If such a thing exists, it felt like a 1-0 blowout. That feeling would change slightly even as Scherzer mowed through the Red Sox in the second, third, and fourth innings, but only thanks to Lester suddenly finding his stride in a big way. That lack of an out pitch that plagued him early on was remedied at first by a curveball that picked up two of Lester's three third-inning strikeouts. Only a Will Middlebrooks error in the fifth broke up what would have been a streak of nine straight Tigers retired by Lester, and while he would go on to load the bases in that inning, he came up big by inducing a ground ball off the bat of none other than Miguel Cabrera to end the inning.

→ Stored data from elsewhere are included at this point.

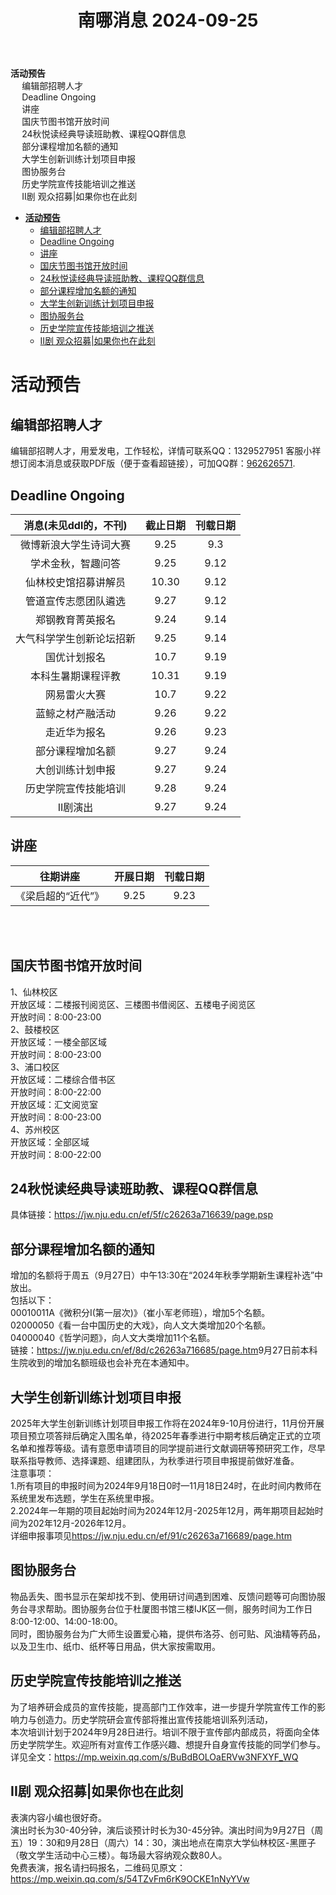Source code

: <!DOCTYPE html>
<html xmlns="http://www.w3.org/1999/xhtml" lang="" xml:lang="">
<head>
  <meta charset="utf-8" />
  <meta name="generator" content="pandoc" />
  <meta name="viewport" content="width=device-width, initial-scale=1.0, user-scalable=yes" />
  <title>南哪消息 2024-09-25</title>
  <style>
    code{white-space: pre-wrap;}
    span.smallcaps{font-variant: small-caps;}
    span.underline{text-decoration: underline;}
    div.column{display: inline-block; vertical-align: top; width: 50%;}
    div.hanging-indent{margin-left: 1.5em; text-indent: -1.5em;}
    ul.task-list{list-style: none;}
  </style>
</head>
<body>
<header id="title-block-header">
<h1 class="title">南哪消息 2024-09-25</h1>
</header>
<nav id="TOC" role="doc-toc">
<ul>
<li><a href="#活动预告"><strong>活动预告</strong></a>
<ul>
<li><a href="#编辑部招聘人才">编辑部招聘人才</a></li>
<li><a href="#deadline-ongoing">Deadline Ongoing</a></li>
<li><a href="#讲座">讲座</a></li>
<li><a href="#国庆节图书馆开放时间">国庆节图书馆开放时间</a></li>
<li><a href="#秋悦读经典导读班助教课程qq群信息">24秋悦读经典导读班助教、课程QQ群信息</a></li>
<li><a href="#部分课程增加名额的通知">部分课程增加名额的通知</a></li>
<li><a href="#大学生创新训练计划项目申报">大学生创新训练计划项目申报</a></li>
<li><a href="#图协服务台">图协服务台</a></li>
<li><a href="#历史学院宣传技能培训之推送">历史学院宣传技能培训之推送</a></li>
<li><a href="#ii剧-观众招募如果你也在此刻">II剧 观众招募|如果你也在此刻</a></li>
</ul></li>
</ul>
</nav>
<ul>
<li><a href="#活动预告"><strong>活动预告</strong></a>
<ul>
<li><a href="#编辑部招聘人才">编辑部招聘人才</a></li>
<li><a href="#deadline-ongoing">Deadline Ongoing</a></li>
<li><a href="#讲座">讲座</a></li>
<li><a href="#国庆节图书馆开放时间">国庆节图书馆开放时间</a></li>
<li><a href="#秋悦读经典导读班助教课程qq群信息">24秋悦读经典导读班助教、课程QQ群信息</a></li>
<li><a href="#部分课程增加名额的通知">部分课程增加名额的通知</a></li>
<li><a href="#大学生创新训练计划项目申报">大学生创新训练计划项目申报</a></li>
<li><a href="#图协服务台">图协服务台</a></li>
<li><a href="#历史学院宣传技能培训之推送">历史学院宣传技能培训之推送</a></li>
<li><a href="#ii剧-观众招募如果你也在此刻">II剧 观众招募|如果你也在此刻</a></li>
</ul></li>
</ul>
<h1 id="活动预告"><strong>活动预告</strong></h1>
<h2 id="编辑部招聘人才">编辑部招聘人才</h2>
<p>编辑部招聘人才，用爱发电，工作轻松，详情可联系QQ：1329527951 客服小祥<br />
想订阅本消息或获取PDF版（便于查看超链接），可加QQ群：<a href="https://qm.qq.com/q/FGX1VYCrGS">962626571</a>.</p>
<h2 id="deadline-ongoing">Deadline Ongoing</h2>
<table>
<thead>
<tr class="header">
<th style="text-align: center;">消息(未见ddl的，不刊)</th>
<th style="text-align: center;">截止日期</th>
<th style="text-align: center;">刊载日期</th>
</tr>
</thead>
<tbody>
<tr class="odd">
<td style="text-align: center;">微博新浪大学生诗词大赛</td>
<td style="text-align: center;">9.25</td>
<td style="text-align: center;">9.3</td>
</tr>
<tr class="even">
<td style="text-align: center;">学术金秋，智趣问答</td>
<td style="text-align: center;">9.25</td>
<td style="text-align: center;">9.12</td>
</tr>
<tr class="odd">
<td style="text-align: center;">仙林校史馆招募讲解员</td>
<td style="text-align: center;">10.30</td>
<td style="text-align: center;">9.12</td>
</tr>
<tr class="even">
<td style="text-align: center;">管道宣传志愿团队遴选</td>
<td style="text-align: center;">9.27</td>
<td style="text-align: center;">9.12</td>
</tr>
<tr class="odd">
<td style="text-align: center;">郑钢教育菁英报名</td>
<td style="text-align: center;">9.24</td>
<td style="text-align: center;">9.14</td>
</tr>
<tr class="even">
<td style="text-align: center;">大气科学学生创新论坛招新</td>
<td style="text-align: center;">9.25</td>
<td style="text-align: center;">9.14</td>
</tr>
<tr class="odd">
<td style="text-align: center;">国优计划报名</td>
<td style="text-align: center;">10.7</td>
<td style="text-align: center;">9.19</td>
</tr>
<tr class="even">
<td style="text-align: center;">本科生暑期课程评教</td>
<td style="text-align: center;">10.31</td>
<td style="text-align: center;">9.19</td>
</tr>
<tr class="odd">
<td style="text-align: center;">网易雷火大赛</td>
<td style="text-align: center;">10.7</td>
<td style="text-align: center;">9.22</td>
</tr>
<tr class="even">
<td style="text-align: center;">蓝鲸之材产融活动</td>
<td style="text-align: center;">9.26</td>
<td style="text-align: center;">9.22</td>
</tr>
<tr class="odd">
<td style="text-align: center;">走近华为报名</td>
<td style="text-align: center;">9.26</td>
<td style="text-align: center;">9.23</td>
</tr>
<tr class="even">
<td style="text-align: center;">部分课程增加名额</td>
<td style="text-align: center;">9.27</td>
<td style="text-align: center;">9.24</td>
</tr>
<tr class="odd">
<td style="text-align: center;">大创训练计划申报</td>
<td style="text-align: center;">9.27</td>
<td style="text-align: center;">9.24</td>
</tr>
<tr class="even">
<td style="text-align: center;">历史学院宣传技能培训</td>
<td style="text-align: center;">9.28</td>
<td style="text-align: center;">9.24</td>
</tr>
<tr class="odd">
<td style="text-align: center;">II剧演出</td>
<td style="text-align: center;">9.27</td>
<td style="text-align: center;">9.24</td>
</tr>
</tbody>
</table>
<h2 id="讲座">讲座</h2>
<table>
<thead>
<tr class="header">
<th style="text-align: center;">往期讲座</th>
<th style="text-align: center;">开展日期</th>
<th style="text-align: center;">刊载日期</th>
</tr>
</thead>
<tbody>
<tr class="odd">
<td style="text-align: center;">《梁启超的“近代”》</td>
<td style="text-align: center;">9.25</td>
<td style="text-align: center;">9.23</td>
</tr>
</tbody>
</table>
<p><br />
<br />
</p>
<h2 id="国庆节图书馆开放时间">国庆节图书馆开放时间</h2>
<p>1、仙林校区<br />
开放区域：二楼报刊阅览区、三楼图书借阅区、五楼电子阅览区<br />
开放时间：8:00-23:00<br />
2、鼓楼校区<br />
开放区域：一楼全部区域<br />
开放时间：8:00-23:00<br />
3、浦口校区<br />
开放区域：二楼综合借书区<br />
开放时间：8:00-22:00<br />
开放区域：汇文阅览室<br />
开放时间：8:00-23:00<br />
4、苏州校区<br />
开放区域：全部区域<br />
开放时间：8:00-22:00<br />
</p>
<h2 id="秋悦读经典导读班助教课程qq群信息">24秋悦读经典导读班助教、课程QQ群信息</h2>
<p>具体链接：<a href="https://jw.nju.edu.cn/ef/5f/c26263a716639/page.psp" class="uri">https://jw.nju.edu.cn/ef/5f/c26263a716639/page.psp</a><br />
</p>
<h2 id="部分课程增加名额的通知">部分课程增加名额的通知</h2>
<p>增加的名额将于周五（9月27日）中午13:30在“2024年秋季学期新生课程补选”中放出。<br />
包括以下：<br />
00010011A《微积分I(第一层次)》（崔小军老师班），增加5个名额。<br />
02000050《看一台中国历史的大戏》，向人文大类增加20个名额。<br />
04000040《哲学问题》，向人文大类增加11个名额。<br />
链接：<a href="https://jw.nju.edu.cn/ef/8d/c26263a716685/page.htm" class="uri">https://jw.nju.edu.cn/ef/8d/c26263a716685/page.htm</a>9月27日前本科生院收到的增加名额班级也会补充在本通知中。</p>
<h2 id="大学生创新训练计划项目申报">大学生创新训练计划项目申报</h2>
<p>2025年大学生创新训练计划项目申报工作将在2024年9-10月份进行，11月份开展项目预立项答辩后确定入围名单，待2025年春季进行中期考核后确定正式的立项名单和推荐等级。请有意愿申请项目的同学提前进行文献调研等预研究工作，尽早联系指导教师、选择课题、组建团队，为秋季进行项目申报提前做好准备。<br />
注意事项：<br />
1.所有项目的申报时间为2024年9月18日0时—11月18日24时，在此时间内教师在系统里发布选题，学生在系统里申报。<br />
2.2024年一年期的项目起始时间为2024年12月-2025年12月，两年期项目起始时间为202年12月-2026年12月。<br />
详细申报事项见<a href="https://jw.nju.edu.cn/ef/91/c26263a716689/page.htm" class="uri">https://jw.nju.edu.cn/ef/91/c26263a716689/page.htm</a></p>
<h2 id="图协服务台">图协服务台</h2>
<p>物品丢失、图书显示在架却找不到、使用研讨间遇到困难、反馈问题等可向图协服务台寻求帮助。图协服务台位于杜厦图书馆三楼IJK区一侧，服务时间为工作日8:00-12:00、14:00-18:00。<br />
同时，图协服务台为广大师生设置爱心箱，提供布洛芬、创可贴、风油精等药品，以及卫生巾、纸巾、纸杯等日用品，供大家按需取用。</p>
<h2 id="历史学院宣传技能培训之推送">历史学院宣传技能培训之推送</h2>
<p>为了培养研会成员的宣传技能，提高部门工作效率，进一步提升学院宣传工作的影响力与创造力。历史学院研会宣传部将推出宣传技能培训系列活动，<br />
本次培训计划于2024年9月28日进行。培训不限于宣传部内部成员，将面向全体历史学院学生。欢迎所有对宣传工作感兴趣、想提升自身宣传技能的同学们参与。<br />
详见全文：<a href="https://mp.weixin.qq.com/s/BuBdBOLOaERVw3NFXYF_WQ" class="uri">https://mp.weixin.qq.com/s/BuBdBOLOaERVw3NFXYF_WQ</a></p>
<h2 id="ii剧-观众招募如果你也在此刻">II剧 观众招募|如果你也在此刻</h2>
<p>表演内容小编也很好奇。<br />
演出时长为30-40分钟，演后谈预计时长为30-45分钟。演出时间为9月27日（周五）19：30和9月28日（周六）14：30，演出地点在南京大学仙林校区-黑匣子（敬文学生活动中心三楼）。每场最大容纳观众数80人。<br />
免费表演，报名请扫码报名，二维码见原文：<a href="https://mp.weixin.qq.com/s/54TZvFm6rK9OCKE1nNyYVw" class="uri">https://mp.weixin.qq.com/s/54TZvFm6rK9OCKE1nNyYVw</a></p>
</body>
</html>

Then, in the bottom of the fifth, the seemingly impossible happened: Max Scherzer faltered. Facing the one Red Sox batter to have reached base against him already, Jonny Gomes, Scherzer surrendered another single to the left fielder. This time, however, it was not followed up with an out, but another hit, courtesy of Stephen Drew, whose long fly ball jumped up and out of play to put runners on second and third with just one out in the inning.
Of course, David Ross went down on three straight strikes, and suddenly memories of all the worst missed opportunities on the year started to come flooding back...right until Scherzer threw his next pitch: a slider that ended up flat and over the heart of the plate to Will Middlebrooks. Boston's third baseman put a good swing on the ball, and while he hit it in on the ground in the general vicinity of Jose Iglesias, it was too far away and too well hit for the defensive whiz to stop it from getting through. Gomes and Drew both came around to score, and the 1-0 blowout had turned into a 2-1 lead.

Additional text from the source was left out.